This brings us back to the topic of Chinese attitude. It has all along been as cautious and measured as ever. The Chinese authorities may indeed use Chinese nationalist fervor when it suits them, but they are not guided by it. They don’t challenge international law in se; they simply say that the sale was illegal, because the stolen objects have never ceased to be China’s property. In fact, what they want is international law to be reformed in such a way as to take into account China’s demands and thus enable the return of the stolen treasuries,as “recommended” by a 1970 UNESCO convention. Their reason is simple. Contrary to Westerners who see international law as truly “universal” and objective, the Chinese authorities see it as still representing the “bandits” Victor Hugo so eloquently talked about. They want it cleansed of all resilient imperialist flavors. They want the 1970 UNESCO convention to become law.Are they wrong in this?But, contrary to what is said in some quarters, they will do it step by step, waiting for their power, and voice, to grow.
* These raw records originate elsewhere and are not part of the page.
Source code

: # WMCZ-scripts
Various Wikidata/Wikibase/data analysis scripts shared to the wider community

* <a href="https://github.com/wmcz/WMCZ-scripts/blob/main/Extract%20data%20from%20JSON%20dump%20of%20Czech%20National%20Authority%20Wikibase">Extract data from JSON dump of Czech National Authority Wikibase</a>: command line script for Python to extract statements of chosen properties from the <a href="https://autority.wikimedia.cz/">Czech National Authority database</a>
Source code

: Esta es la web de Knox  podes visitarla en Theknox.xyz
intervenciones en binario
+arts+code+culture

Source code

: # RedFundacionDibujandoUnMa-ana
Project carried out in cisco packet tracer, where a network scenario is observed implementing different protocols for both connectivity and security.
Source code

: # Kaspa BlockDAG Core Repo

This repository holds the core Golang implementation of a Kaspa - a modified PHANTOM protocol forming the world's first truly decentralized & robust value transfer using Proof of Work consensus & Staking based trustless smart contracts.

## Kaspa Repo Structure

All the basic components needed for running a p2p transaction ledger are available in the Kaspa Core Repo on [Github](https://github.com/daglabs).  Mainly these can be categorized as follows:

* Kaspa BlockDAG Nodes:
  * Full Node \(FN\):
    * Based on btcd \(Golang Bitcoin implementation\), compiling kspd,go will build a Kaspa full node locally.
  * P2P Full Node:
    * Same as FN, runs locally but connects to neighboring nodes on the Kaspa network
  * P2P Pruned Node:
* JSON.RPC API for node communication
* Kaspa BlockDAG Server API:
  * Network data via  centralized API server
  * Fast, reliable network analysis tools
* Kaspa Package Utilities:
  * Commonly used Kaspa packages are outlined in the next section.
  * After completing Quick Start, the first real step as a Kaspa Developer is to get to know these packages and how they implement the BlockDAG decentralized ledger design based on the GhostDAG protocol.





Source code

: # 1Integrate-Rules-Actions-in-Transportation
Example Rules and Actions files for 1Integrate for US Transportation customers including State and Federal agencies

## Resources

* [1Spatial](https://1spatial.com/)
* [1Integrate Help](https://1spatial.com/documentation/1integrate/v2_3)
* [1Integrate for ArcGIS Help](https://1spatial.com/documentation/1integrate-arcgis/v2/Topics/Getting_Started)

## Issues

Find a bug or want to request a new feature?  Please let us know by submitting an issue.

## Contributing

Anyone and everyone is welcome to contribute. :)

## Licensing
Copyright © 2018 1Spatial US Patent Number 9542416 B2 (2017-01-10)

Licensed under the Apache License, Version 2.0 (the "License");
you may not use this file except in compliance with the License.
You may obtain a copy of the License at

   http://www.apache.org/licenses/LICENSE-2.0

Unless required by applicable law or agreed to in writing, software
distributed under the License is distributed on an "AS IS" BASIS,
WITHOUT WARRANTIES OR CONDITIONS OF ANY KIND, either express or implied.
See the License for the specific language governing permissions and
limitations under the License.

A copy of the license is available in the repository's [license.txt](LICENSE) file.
Long discarded as “decadent” under the Qing, “corrupt” under the republic, “communists” since 1949, China is now increasingly recognized, as witnessed by the recent G20 meeting, as a key element of the new contemporary economic and political power structure. So from obeying the rules, it will soon play a hand in rewriting them, making them, or so it is hoped, more truly “universal”. It is then, as hoped by Victor Hugo, that France, “delivered and cleansed, will return her booty.” The British, Dutch, Germans, Spanish and others will follow suit. By then, all bandits will have become true friends.
Let’s us hope that this happens soon----and that this lesson on banditry and manipulation of nationalism will not be lost on the Chinese either.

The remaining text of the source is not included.